Unfortunately, there’s still a long way to go, and mainstream acceptance of non-straight folks is still insanely recent. The American Psychiatric Association counted it as a mental disorder until the seventies, and it wasn’t until the nineties that some governments started to decide being gay wasn’t really a crime after all—yeah, the nineties. Sodomy laws in the US weren’t even tossed out until 2003. I’ll just let that sink in for a moment.

 

Progress is definitely happening, but considering how long homosexuality has existed in society, you’d think, by now, the whole two-dudes-kissing thing would cause a little less drama.
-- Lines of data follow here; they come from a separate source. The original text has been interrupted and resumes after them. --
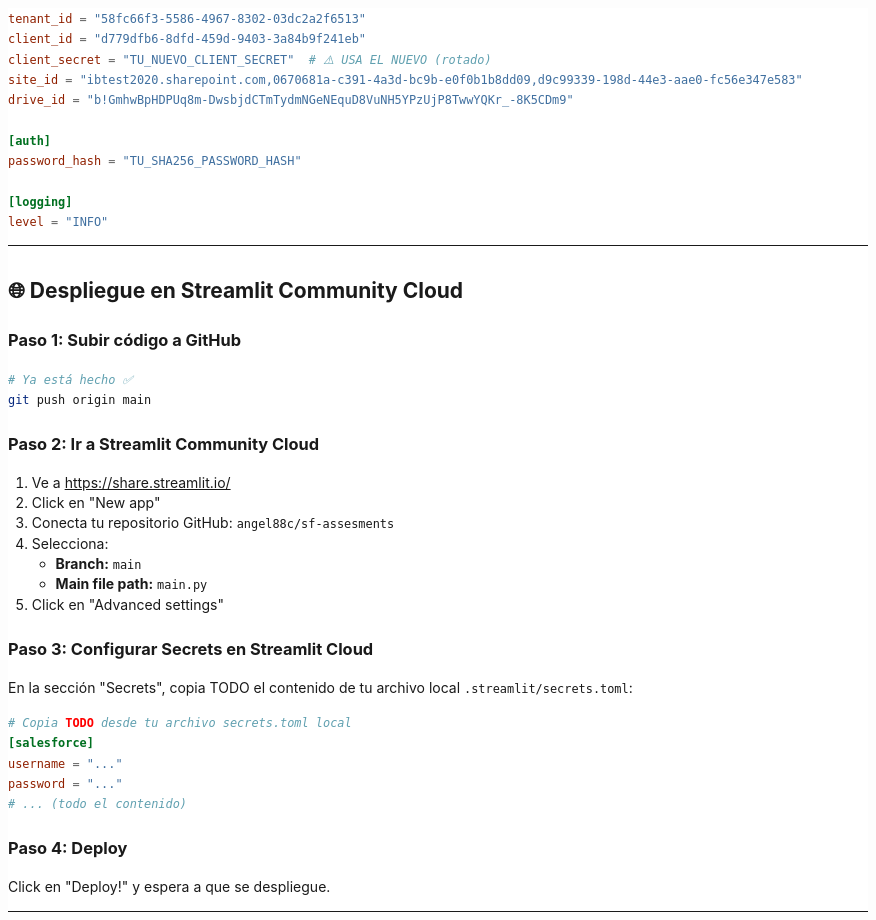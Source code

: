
 ```toml
tenant_id = "58fc66f3-5586-4967-8302-03dc2a2f6513"
client_id = "d779dfb6-8dfd-459d-9403-3a84b9f241eb"
client_secret = "TU_NUEVO_CLIENT_SECRET"  # ⚠️ USA EL NUEVO (rotado)
site_id = "ibtest2020.sharepoint.com,0670681a-c391-4a3d-bc9b-e0f0b1b8dd09,d9c99339-198d-44e3-aae0-fc56e347e583"
drive_id = "b!GmhwBpHDPUq8m-DwsbjdCTmTydmNGeNEquD8VuNH5YPzUjP8TwwYQKr_-8K5CDm9"

[auth]
password_hash = "TU_SHA256_PASSWORD_HASH"

[logging]
level = "INFO"
```

---

## 🌐 Despliegue en Streamlit Community Cloud

### **Paso 1: Subir código a GitHub**

```bash
# Ya está hecho ✅
git push origin main
```

### **Paso 2: Ir a Streamlit Community Cloud**

1. Ve a https://share.streamlit.io/
2. Click en "New app"
3. Conecta tu repositorio GitHub: `angel88c/sf-assesments`
4. Selecciona:
   - **Branch:** `main`
   - **Main file path:** `main.py`
5. Click en "Advanced settings"

### **Paso 3: Configurar Secrets en Streamlit Cloud**

En la sección "Secrets", copia TODO el contenido de tu archivo local `.streamlit/secrets.toml`:

```toml
# Copia TODO desde tu archivo secrets.toml local
[salesforce]
username = "..."
password = "..."
# ... (todo el contenido)
```

### **Paso 4: Deploy**

Click en "Deploy!" y espera a que se despliegue.

---
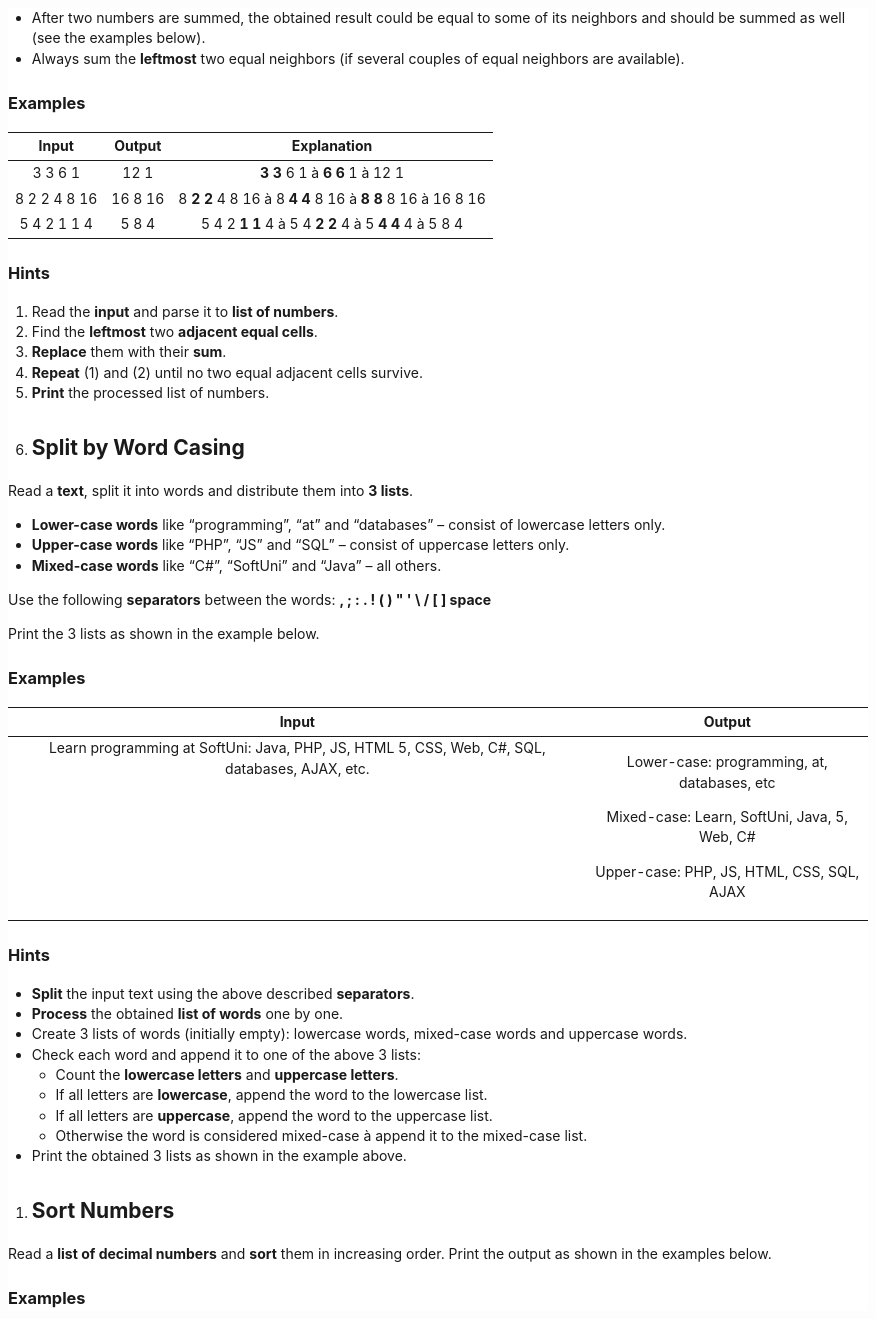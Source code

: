 - After two numbers are summed, the obtained result could be equal to some of its neighbors and should be summed as well (see the examples below).
- Always sum the **leftmost** two equal neighbors (if several couples of equal neighbors are available).
### **Examples**

|**Input**|**Output**|**Explanation**|
| :-: | :-: | :-: |
|3 3 6 1|12 1|**3 3** 6 1 à **6 6** 1 à 12 1|
|8 2 2 4 8 16|16 8 16|8 **2 2** 4 8 16 à 8 **4 4** 8 16 à **8 8** 8 16 à 16 8 16|
|5 4 2 1 1 4|5 8 4|5 4 2 **1 1** 4 à 5 4 **2 2** 4 à 5 **4 4** 4 à 5 8 4|
### **Hints**
1. Read the **input** and parse it to **list of numbers**.
1. Find the **leftmost** two **adjacent equal cells**.
1. **Replace** them with their **sum**.
1. **Repeat** (1) and (2) until no two equal adjacent cells survive.
1. **Print** the processed list of numbers.
1. ## **Split by Word Casing**
Read a **text**, split it into words and distribute them into **3 lists**.

- **Lower-case words** like “programming”, “at” and “databases” – consist of lowercase letters only.
- **Upper-case words** like “PHP”, “JS” and “SQL” – consist of uppercase letters only.
- **Mixed-case words** like “C#”, “SoftUni” and “Java” – all others.

Use the following **separators** between the words: **, ; : . ! ( ) " ' \ / [ ] space**

Print the 3 lists as shown in the example below.
### **Examples**

|**Input**|**Output**|
| :-: | :-: |
|Learn programming at SoftUni: Java, PHP, JS, HTML 5, CSS, Web, C#, SQL, databases, AJAX, etc.|<p>Lower-case: programming, at, databases, etc</p><p>Mixed-case: Learn, SoftUni, Java, 5, Web, C#</p><p>Upper-case: PHP, JS, HTML, CSS, SQL, AJAX</p>|
### **Hints**
- **Split** the input text using the above described **separators**.
- **Process** the obtained **list of words** one by one.
- Create 3 lists of words (initially empty): lowercase words, mixed-case words and uppercase words.
- Check each word and append it to one of the above 3 lists:
  - Count the **lowercase letters** and **uppercase letters**.
  - If all letters are **lowercase**, append the word to the lowercase list.
  - If all letters are **uppercase**, append the word to the uppercase list.
  - Otherwise the word is considered mixed-case à append it to the mixed-case list.
- Print the obtained 3 lists as shown in the example above.
1. ## **Sort Numbers**
Read a **list of decimal numbers** and **sort** them in increasing order. Print the output as shown in the examples below.
### **Examples**

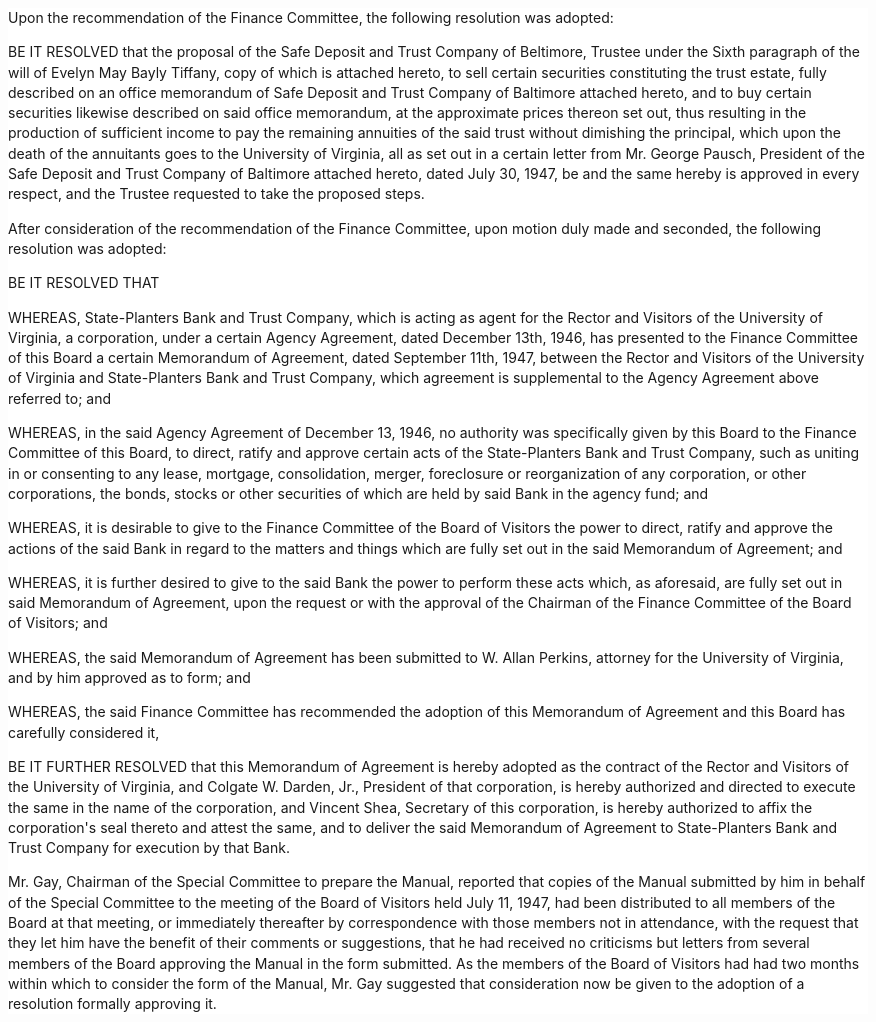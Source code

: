 Upon the recommendation of the Finance Committee, the following resolution was adopted:

BE IT RESOLVED that the proposal of the Safe Deposit and Trust Company of Beltimore, Trustee under the Sixth paragraph of the will of Evelyn May Bayly Tiffany, copy of which is attached hereto, to sell certain securities constituting the trust estate, fully described on an office memorandum of Safe Deposit and Trust Company of Baltimore attached hereto, and to buy certain securities likewise described on said office memorandum, at the approximate prices thereon set out, thus resulting in the production of sufficient income to pay the remaining annuities of the said trust without dimishing the principal, which upon the death of the annuitants goes to the University of Virginia, all as set out in a certain letter from Mr. George Pausch, President of the Safe Deposit and Trust Company of Baltimore attached hereto, dated July 30, 1947, be and the same hereby is approved in every respect, and the Trustee requested to take the proposed steps.

After consideration of the recommendation of the Finance Committee, upon motion duly made and seconded, the following resolution was adopted:

BE IT RESOLVED THAT

WHEREAS, State-Planters Bank and Trust Company, which is acting as agent for the Rector and Visitors of the University of Virginia, a corporation, under a certain Agency Agreement, dated December 13th, 1946, has presented to the Finance Committee of this Board a certain Memorandum of Agreement, dated September 11th, 1947, between the Rector and Visitors of the University of Virginia and State-Planters Bank and Trust Company, which agreement is supplemental to the Agency Agreement above referred to; and

WHEREAS, in the said Agency Agreement of December 13, 1946, no authority was specifically given by this Board to the Finance Committee of this Board, to direct, ratify and approve certain acts of the State-Planters Bank and Trust Company, such as uniting in or consenting to any lease, mortgage, consolidation, merger, foreclosure or reorganization of any corporation, or other corporations, the bonds, stocks or other securities of which are held by said Bank in the agency fund; and

WHEREAS, it is desirable to give to the Finance Committee of the Board of Visitors the power to direct, ratify and approve the actions of the said Bank in regard to the matters and things which are fully set out in the said Memorandum of Agreement; and

WHEREAS, it is further desired to give to the said Bank the power to perform these acts which, as aforesaid, are fully set out in said Memorandum of Agreement, upon the request or with the approval of the Chairman of the Finance Committee of the Board of Visitors; and

WHEREAS, the said Memorandum of Agreement has been submitted to W. Allan Perkins, attorney for the University of Virginia, and by him approved as to form; and

WHEREAS, the said Finance Committee has recommended the adoption of this Memorandum of Agreement and this Board has carefully considered it,

BE IT FURTHER RESOLVED that this Memorandum of Agreement is hereby adopted as the contract of the Rector and Visitors of the University of Virginia, and Colgate W. Darden, Jr., President of that corporation, is hereby authorized and directed to execute the same in the name of the corporation, and Vincent Shea, Secretary of this corporation, is hereby authorized to affix the corporation's seal thereto and attest the same, and to deliver the said Memorandum of Agreement to State-Planters Bank and Trust Company for execution by that Bank.

Mr. Gay, Chairman of the Special Committee to prepare the Manual, reported that copies of the Manual submitted by him in behalf of the Special Committee to the meeting of the Board of Visitors held July 11, 1947, had been distributed to all members of the Board at that meeting, or immediately thereafter by correspondence with those members not in attendance, with the request that they let him have the benefit of their comments or suggestions, that he had received no criticisms but letters from several members of the Board approving the Manual in the form submitted. As the members of the Board of Visitors had had two months within which to consider the form of the Manual, Mr. Gay suggested that consideration now be given to the adoption of a resolution formally approving it.
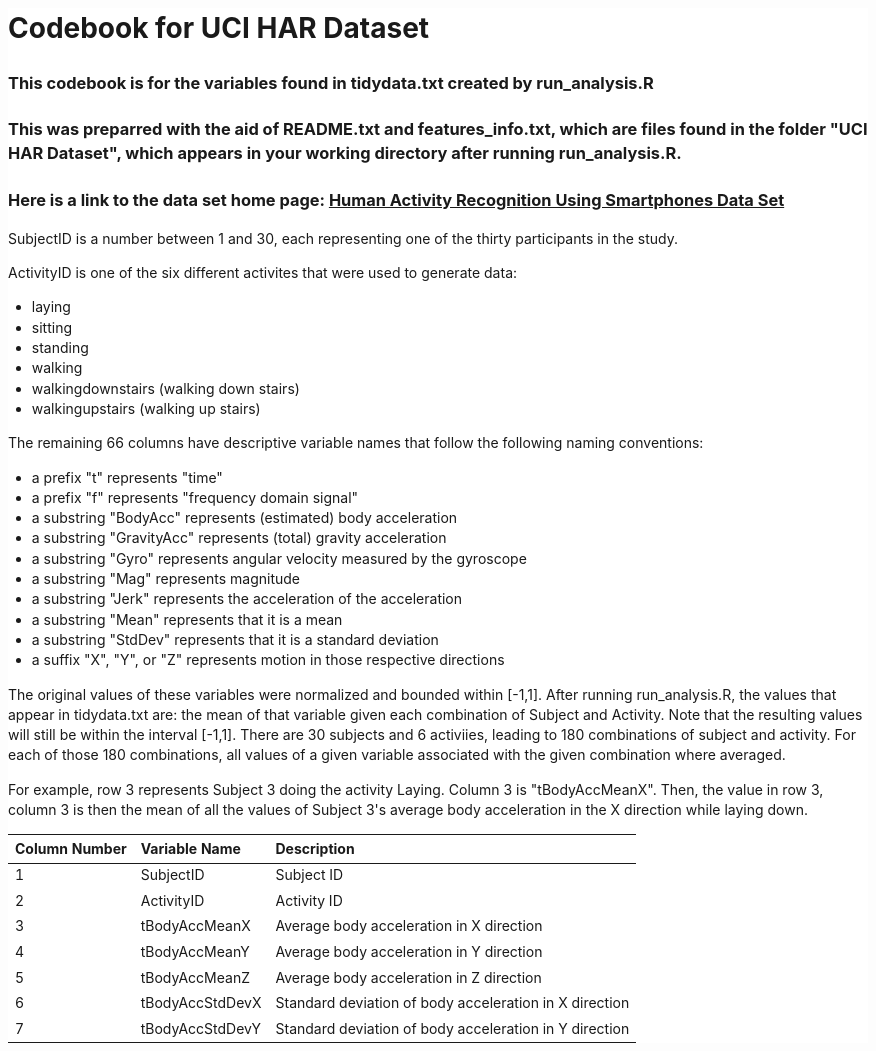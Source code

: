 # Codebook for UCI HAR Dataset

### This codebook is for the variables found in tidydata.txt created by run_analysis.R
### This was preparred with the aid of README.txt and features_info.txt, which are files found in the folder "UCI HAR Dataset", which appears in your working directory after running run_analysis.R.   
### Here is a link to the data set home page: [Human Activity Recognition Using Smartphones Data Set](http://archive.ics.uci.edu/ml/datasets/Human+Activity+Recognition+Using+Smartphones)

SubjectID is a number between 1 and 30, each representing one of the thirty participants in the study.  

ActivityID is one of the six different activites that were used to generate data:
- laying
- sitting
- standing
- walking
- walkingdownstairs (walking down stairs)
- walkingupstairs (walking up stairs)

The remaining 66 columns have descriptive variable names that follow the following naming conventions:
- a prefix "t" represents "time"
- a prefix "f" represents "frequency domain signal"
- a substring "BodyAcc" represents (estimated) body acceleration
- a substring "GravityAcc" represents (total) gravity acceleration
- a substring "Gyro" represents angular velocity measured by the gyroscope
- a substring "Mag" represents magnitude
- a substring "Jerk" represents the acceleration of the acceleration
- a substring "Mean" represents that it is a mean
- a substring "StdDev" represents that it is a standard deviation
- a suffix "X", "Y", or "Z" represents motion in those respective directions  

The original values of these variables were normalized and bounded within [-1,1].  After running run_analysis.R, the values that appear in tidydata.txt are: the mean of that variable given each combination of Subject and Activity.  Note that the resulting values will still be within the interval [-1,1].  There are 30 subjects and 6 activiies, leading to 180 combinations of subject and activity.  For each of those 180 combinations, all values of a given variable associated with the given combination where averaged.  

For example, row 3 represents Subject 3 doing the activity Laying.  Column 3 is "tBodyAccMeanX".  Then, the value in row 3, column 3 is then the mean of all the values of Subject 3's average body acceleration in the X direction while laying down.

| Column Number  | Variable Name                | Description  |
| -------------- |:---------------------------- |:------------ |
| 1              | SubjectID                    | Subject ID   
| 2              | ActivityID                   | Activity ID          
| 3              | tBodyAccMeanX                | Average body acceleration in X direction           
| 4              | tBodyAccMeanY                | Average body acceleration in Y direction        
| 5              | tBodyAccMeanZ                | Average body acceleration in Z direction          
| 6              | tBodyAccStdDevX              | Standard deviation of body acceleration in X direction           
| 7              | tBodyAccStdDevY              | Standard deviation of body acceleration in Y direction        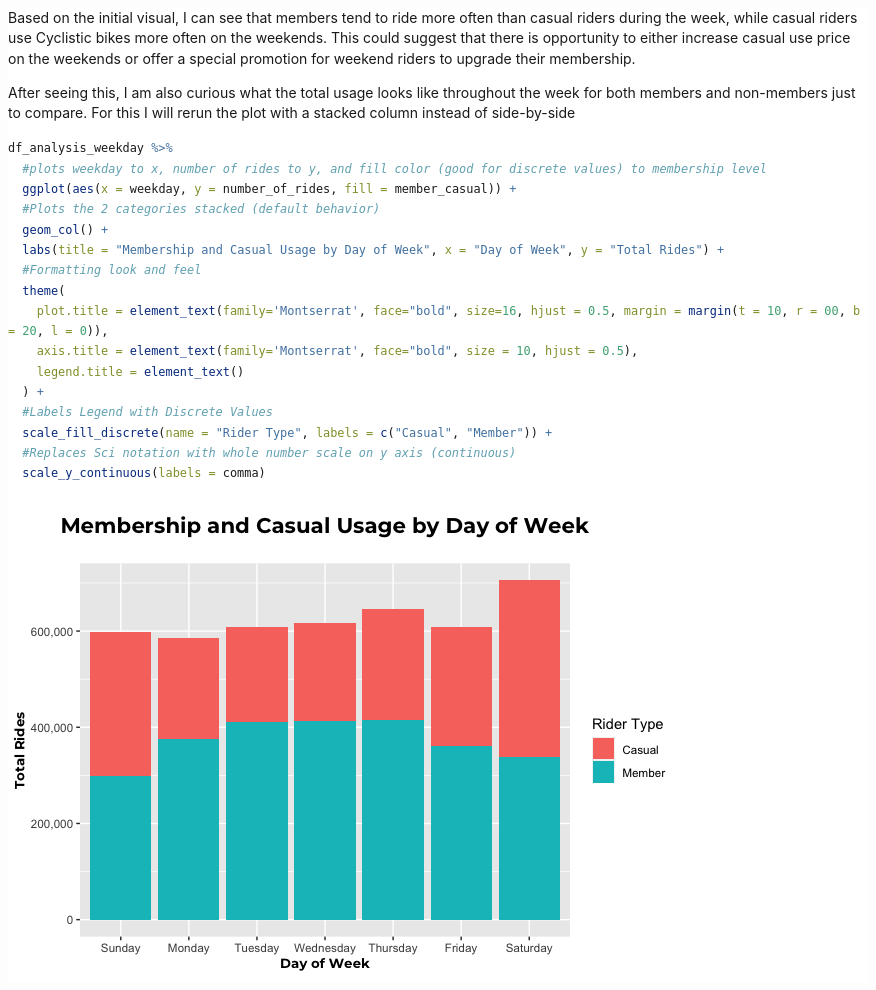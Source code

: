 Based on the initial visual, I can see that members tend to ride more
often than casual riders during the week, while casual riders use
Cyclistic bikes more often on the weekends. This could suggest that
there is opportunity to either increase casual use price on the weekends
or offer a special promotion for weekend riders to upgrade their
membership.

After seeing this, I am also curious what the total usage looks like
throughout the week for both members and non-members just to compare.
For this I will rerun the plot with a stacked column instead of
side-by-side

```r
df_analysis_weekday %>%
  #plots weekday to x, number of rides to y, and fill color (good for discrete values) to membership level
  ggplot(aes(x = weekday, y = number_of_rides, fill = member_casual)) +
  #Plots the 2 categories stacked (default behavior)
  geom_col() +
  labs(title = "Membership and Casual Usage by Day of Week", x = "Day of Week", y = "Total Rides") +
  #Formatting look and feel
  theme(
    plot.title = element_text(family='Montserrat', face="bold", size=16, hjust = 0.5, margin = margin(t = 10, r = 00, b = 20, l = 0)),
    axis.title = element_text(family='Montserrat', face="bold", size = 10, hjust = 0.5),
    legend.title = element_text()
  ) +
  #Labels Legend with Discrete Values
  scale_fill_discrete(name = "Rider Type", labels = c("Casual", "Member")) +
  #Replaces Sci notation with whole number scale on y axis (continuous)
  scale_y_continuous(labels = comma)
```

![](/img/post_images/unnamed-chunk-16-1.png)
Plenty of factors have tried to suppress it—like government, religion, and times when making lots of babies was really important—but the truth is, it’s been around forever, and it’s not going anywhere.

 

In the wake of the last few decades, it’s easy to forget that homosexuality is nothing new—it’s just been really well hidden, until more and more brave people took it upon themselves to stand up and say, “Screw that.” In fact, evidence goes back as far as the mesolithic and neolithic eras, where homosexual depictions in rock art and figurines gave us a pretty good idea what our ancestors were up to. Apparently, gay cavemen were a thing.

 

The ancient Greeks and Romans were no strangers to same-sex love, either. Ever wonder where the word lesbian came from? That would be the island of Lesbos, the home of famous bisexual poet Sappho. Certain types of gay relationships were a pretty normal part of the Greek and Roman cultures for a good while, mostly between young men and their older mentors. Jump ahead a few centuries and you get Shakespeare, who was eventually outed by his sonnets (and Gandalf). Oscar Wilde wasn’t as clandestine with his sexuality, and we know how that turned out.

 

Every part of history has had its share of people who didn’t give a shit about convention, and humans don’t even have the monopoly on it. According to Yale, over 450 animal species are known to exhibit homosexual traits, and that’s only the ones we know about. A lot of people have heard about the penguins, but scientists have also observed the behavior in tons of others including lizards, birds, and even dragonflies.

 

While homosexuality may be old news, the fight for gay rights is still pretty fresh. The Stonewall Riots in June of 1969 really kicked things off, when police raided an underground gay bar in New York City called the Stonewall Inn. The riots lasted for days, becoming the catalyst for the equality movement we’re still fighting for today. The first Pride Parade happened just one year later, and today they’re held every year in hundreds of cities across the world.

 

Gay or straight, we’ve got more sexual freedom now than any generation ever had before us. This month is a great time to honor that no matter what our preferences, and to show our support for those who still have a lot to fight for. Stay strong and celebrate who you are!